After weeks of stunning disclosures about the National Security Agency’s sweeping electronic surveillance powers, President Obama has moved to try to restore the public’s confidence in the government’s spying programs.
In a press conference Friday afternoon, Obama announced a series of reforms that three months ago would have been unimaginable—and almost certainly would have met stiff resistance from intelligence professionals. But the debate forced by a torrent of leaks by former NSA employee Edward Snowden has tilted the politics of national security toward more accountability and transparency.

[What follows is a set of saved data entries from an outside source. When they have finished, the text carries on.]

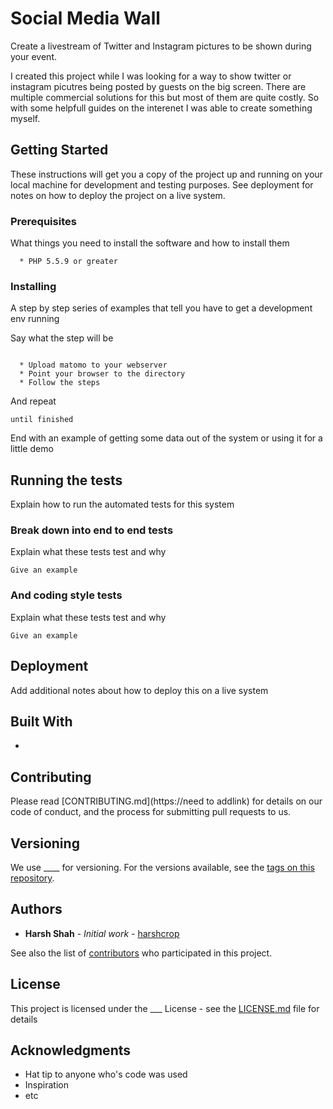 # Social Media Wall

Create a livestream of Twitter and Instagram pictures to be shown during your event.

I created this project while I was looking for a way to show twitter or instagram picutres being posted by guests on the big screen. There are multiple commercial solutions for this but most of them are quite costly. So with some helpfull guides on the interenet I was able to create something myself.

## Getting Started

These instructions will get you a copy of the project up and running on your local machine for development and testing purposes. See deployment for notes on how to deploy the project on a live system.

### Prerequisites

What things you need to install the software and how to install them

```
  * PHP 5.5.9 or greater
```

### Installing

A step by step series of examples that tell you have to get a development env running

Say what the step will be

```

  * Upload matomo to your webserver
  * Point your browser to the directory
  * Follow the steps
```

And repeat

```
until finished
```

End with an example of getting some data out of the system or using it for a little demo

## Running the tests

Explain how to run the automated tests for this system

### Break down into end to end tests

Explain what these tests test and why

```
Give an example
```

### And coding style tests

Explain what these tests test and why

```
Give an example
```

## Deployment

Add additional notes about how to deploy this on a live system

## Built With

* 

## Contributing

Please read [CONTRIBUTING.md](https://need to addlink) for details on our code of conduct, and the process for submitting pull requests to us.

## Versioning

We use ____ for versioning. For the versions available, see the [tags on this repository](https://github.com/your/project/tags). 

## Authors

* **Harsh Shah** - *Initial work* - [harshcrop](https://github.com/harshcrop)

See also the list of [contributors](https://github.com/your/project/contributors) who participated in this project.

## License

This project is licensed under the ___ License - see the [LICENSE.md](LICENSE.md) file for details

## Acknowledgments

* Hat tip to anyone who's code was used
* Inspiration
* etc
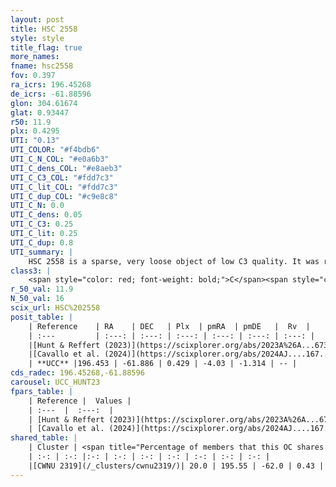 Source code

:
```yaml
---
layout: post
title: HSC 2558
style: style
title_flag: true
more_names: 
fname: hsc2558
fov: 0.397
ra_icrs: 196.45268
de_icrs: -61.88596
glon: 304.61674
glat: 0.93447
r50: 11.9
plx: 0.4295
UTI: "0.13"
UTI_COLOR: "#f4bdb6"
UTI_C_N_COL: "#e0a6b3"
UTI_C_dens_COL: "#e8aeb3"
UTI_C_C3_COL: "#fdd7c3"
UTI_C_lit_COL: "#fdd7c3"
UTI_C_dup_COL: "#c9e8c8"
UTI_C_N: 0.0
UTI_C_dens: 0.05
UTI_C_C3: 0.25
UTI_C_lit: 0.25
UTI_C_dup: 0.8
UTI_summary: |
    HSC 2558 is a sparse, very loose object of low C3 quality. It was recently reported in the literature.<br><br>This is very likely a unique object, which shares a small percentage of members with at least one previously reported entry.<br><br><span style="color: #99180f; font-weight: bold;">Warning: </span>contains less than 25 stars with <i>P>0.5</i> estimated.
class3: |
    <span style="color: red; font-weight: bold;">C</span><span style="color: red; font-weight: bold;">C</span>
r_50_val: 11.9
N_50_val: 16
scix_url: HSC%202558
posit_table: |
    | Reference    | RA    | DEC   | Plx  | pmRA  | pmDE   |  Rv  |
    | :---         | :---: | :---: | :---: | :---: | :---: | :---: |
    |[Hunt & Reffert (2023)](https://scixplorer.org/abs/2023A%26A...673A.114H) | 196.489 | -61.88 | 0.431 | -4.046 | -1.253 | -- |
    |[Cavallo et al. (2024)](https://scixplorer.org/abs/2024AJ....167...12C) | 195.828 | -61.982 | 0.431 | -- | -- | -- |
    | **UCC** |196.453 | -61.886 | 0.429 | -4.03 | -1.314 | -- | 
cds_radec: 196.45268,-61.88596
carousel: UCC_HUNT23
fpars_table: |
    | Reference |  Values |
    | :---  |  :---:  |
    | [Hunt & Reffert (2023)](https://scixplorer.org/abs/2023A%26A...673A.114H) | `AV50=2.29, diffAV50=2.546, MOD50=11.676, logAge50=7.428` |
    | [Cavallo et al. (2024)](https://scixplorer.org/abs/2024AJ....167...12C) | `AV50=2.39, dMod50=11.51, logAge50=7.9, [Fe/H]50=0.06` |
shared_table: |
    | Cluster | <span title="Percentage of members that this OC shares with the ones listed">%</span>   | RA   | DEC   | Plx   | pmRA  | pmDE  | Rv | UTI |
    | :-: | :-: |:-: | :-: | :-: | :-: | :-: | :-: | :-: |
    |[CWNU 2319](/_clusters/cwnu2319/)| 20.0 | 195.55 | -62.0 | 0.43 | -4.05 | -1.23 | 33.76 |0.14 |
---
```

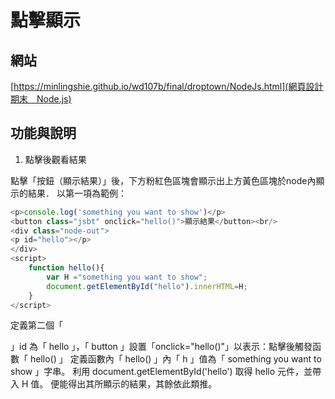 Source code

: # 點擊顯示
## 網站
  [https://minlingshie.github.io/wd107b/final/droptown/NodeJs.html](網頁設計期末＿Node.js)


## 功能與說明
1. 點擊後觀看結果

點擊「按鈕（顯示結果）」後，下方粉紅色區塊會顯示出上方黃色區塊於node內顯示的結果．
以第一項為範例：
```js
<p>console.log('something you want to show')</p>
<button class="jsbt" onclick="hello()">顯示結果</button><br/>
<div class="node-out">
<p id="hello"></p>
</div>
<script>
    function hello(){
        var H ="something you want to show";
        document.getElementById("hello").innerHTML=H;
    }
</script>
```
定義第二個「 <p> 」id 為「 hello 」，「 button 」設置「onclick="hello()"」以表示：點擊後觸發函數「 hello() 」
定義函數內「 hello() 」內「 h 」值為「 something you want to show 」字串。
利用 document.getElementById('hello') 取得 hello 元件，並帶入 H 值。
便能得出其所顯示的結果，其餘依此類推。

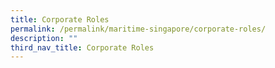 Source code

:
 ```yaml
---
title: Corporate Roles
permalink: /permalink/maritime-singapore/corporate-roles/
description: ""
third_nav_title: Corporate Roles
---
```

Among the most meaningful proposals embraced by Obama is one that would add an adversarial voice to proceedings before the Foreign Intelligence Surveillance Court, the secret panel that authorizes wiretaps and other forms of electronic spying in national security cases. Critics have called the court a rubber stamp because only government lawyers appear before the FISA judges, and no one is assigned to advocate specifically on behalf of the privacy interests of the public. Senate Democrats, including Richard Blumenthal of Connecticut and Ron Wyden of Washington, have introduced legislation that would make the FISA a more adversarial system, including the appointment of a special advocate for privacy rights.
Embracing a more adversarial process for the court will likely be well-received by mainstream liberals who have been agitating for such a posture. But Obama’s fiercest critics, such as journalist Glenn Greenwald, who broke the Snowden leaks for the British paper The Guardian, took offense at Obama’s assertion that a debate about the NSA’s techniques would have come to the forefront with or without Snowden’s actions. Critics will also chafe at the sense that the president’s reforms were “intended to appease Americans, not to curtail the surveillance,” as the Associated Press put it.
Obama’s other proposals somewhat difficult to gauge, given that they involve acquiring the cooperation of Congress and appointing a commission of yet-to-be-named officials. In the first, Obama said he intends to work with Congress to tighten a key provision of the Patriot Act—Section 215, which authorizes the collection of telephone metadata for virtually all Americans. The metadata program provoked an uproar among civil libertarians because of its scope and the fact that the government maintains a database of Americans’ phone records in perpetuity that it can tap into with minimal judicial oversight.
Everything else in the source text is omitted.